Offensively, Chipper’s 2003 was basically similar to his 2002. His walks were down slightly, but within his historical range, his strikeouts basically the same, his homers up by one, his doubles down by two. A few singles didn’t fall, so he went from .327 to .305, but that’s about it and is within random variation. Chipper’s problem is that since moving to the outfield he’s gone from a guy who averaged 38 homers a year from 1998-2001 to one who’s hit 26 and 27 the last two seasons. Everything else is basically the same, but ten homers is a lot. He seems to go through prolonged slumps where he isn’t hitting homers. A move back to the third spot in the order seems to be the plan and might help.

Defensively, he was a disaster. In 2002, he eventually battled left field to a draw, playing basically league-average defense most of the year. In 2003, his range factor slipped to 1.48 in a league with a 1.91 RF, even with the addition of Russ Ortiz and a number of other fly ball pitchers, and his errors were up as well. He doesn’t seem to know what he’s doing out there.

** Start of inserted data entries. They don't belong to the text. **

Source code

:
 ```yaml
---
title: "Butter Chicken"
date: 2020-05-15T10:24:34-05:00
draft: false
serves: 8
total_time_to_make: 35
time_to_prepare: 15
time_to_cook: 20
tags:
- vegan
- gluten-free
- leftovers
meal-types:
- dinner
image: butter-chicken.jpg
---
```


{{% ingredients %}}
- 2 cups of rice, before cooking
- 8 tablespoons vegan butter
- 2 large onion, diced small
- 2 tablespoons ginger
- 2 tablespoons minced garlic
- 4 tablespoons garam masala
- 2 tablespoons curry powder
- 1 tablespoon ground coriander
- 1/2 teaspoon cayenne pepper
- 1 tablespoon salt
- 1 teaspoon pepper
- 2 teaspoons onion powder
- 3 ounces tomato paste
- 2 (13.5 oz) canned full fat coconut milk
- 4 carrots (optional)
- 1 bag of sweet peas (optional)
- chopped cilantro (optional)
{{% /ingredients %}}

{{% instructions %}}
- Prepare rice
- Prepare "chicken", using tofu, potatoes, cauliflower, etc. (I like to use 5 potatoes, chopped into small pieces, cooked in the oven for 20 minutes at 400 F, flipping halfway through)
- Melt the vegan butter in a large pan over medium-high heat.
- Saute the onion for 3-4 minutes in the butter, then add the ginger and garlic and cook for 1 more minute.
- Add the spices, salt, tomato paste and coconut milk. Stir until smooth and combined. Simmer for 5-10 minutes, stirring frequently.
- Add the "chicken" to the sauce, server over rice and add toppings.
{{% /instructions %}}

If jerking him around (third base, left field, third base, outfield…) weren’t a concern, the best move that the Braves could make would be to shift Chipper back to third and let Marrero and Matthews share left. I don’t think that’s a solution, but I have to bring it up. At least that way the Braves would be bad defensively at only one spot instead of two. And though Chipper was never a good third baseman, he wasn’t as bad as he was in the outfield.